AIM OF THE TASK - Gather all lines with "code" from the records.

EXERCISE INPUTS -

===

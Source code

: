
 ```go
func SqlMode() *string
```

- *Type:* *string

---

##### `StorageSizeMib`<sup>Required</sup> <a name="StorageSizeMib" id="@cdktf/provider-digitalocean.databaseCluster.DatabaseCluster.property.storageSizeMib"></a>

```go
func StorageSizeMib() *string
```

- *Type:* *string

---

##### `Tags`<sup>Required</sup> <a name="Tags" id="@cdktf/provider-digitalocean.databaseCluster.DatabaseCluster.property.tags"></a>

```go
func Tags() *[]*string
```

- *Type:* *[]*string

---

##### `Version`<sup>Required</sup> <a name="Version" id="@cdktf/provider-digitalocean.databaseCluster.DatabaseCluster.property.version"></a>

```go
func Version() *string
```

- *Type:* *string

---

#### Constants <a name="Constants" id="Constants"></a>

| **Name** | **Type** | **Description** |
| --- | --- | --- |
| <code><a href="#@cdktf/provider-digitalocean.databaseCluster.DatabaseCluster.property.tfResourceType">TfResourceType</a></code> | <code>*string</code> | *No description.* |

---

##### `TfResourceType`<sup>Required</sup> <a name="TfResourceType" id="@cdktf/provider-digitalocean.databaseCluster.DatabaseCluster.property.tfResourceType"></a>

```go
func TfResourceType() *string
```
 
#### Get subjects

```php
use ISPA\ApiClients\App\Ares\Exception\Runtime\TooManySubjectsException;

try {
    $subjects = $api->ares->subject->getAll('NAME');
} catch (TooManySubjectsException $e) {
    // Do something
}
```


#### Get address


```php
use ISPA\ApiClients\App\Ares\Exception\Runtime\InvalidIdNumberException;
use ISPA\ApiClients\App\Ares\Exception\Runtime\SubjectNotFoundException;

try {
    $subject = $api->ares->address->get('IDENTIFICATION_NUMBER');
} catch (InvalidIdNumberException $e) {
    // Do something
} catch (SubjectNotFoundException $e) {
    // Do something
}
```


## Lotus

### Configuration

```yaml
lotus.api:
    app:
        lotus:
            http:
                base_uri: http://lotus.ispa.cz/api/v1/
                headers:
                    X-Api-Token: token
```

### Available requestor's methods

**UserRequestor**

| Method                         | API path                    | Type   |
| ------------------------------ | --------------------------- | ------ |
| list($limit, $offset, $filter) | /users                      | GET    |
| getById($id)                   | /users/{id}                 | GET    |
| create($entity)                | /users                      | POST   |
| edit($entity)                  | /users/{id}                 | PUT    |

===

TASK SOLUTION -
Source code
| <code><a href="#@cdktf/provider-digitalocean.databaseCluster.DatabaseCluster.property.tfResourceType">TfResourceType</a></code> | <code>*string</code> | *No description.* |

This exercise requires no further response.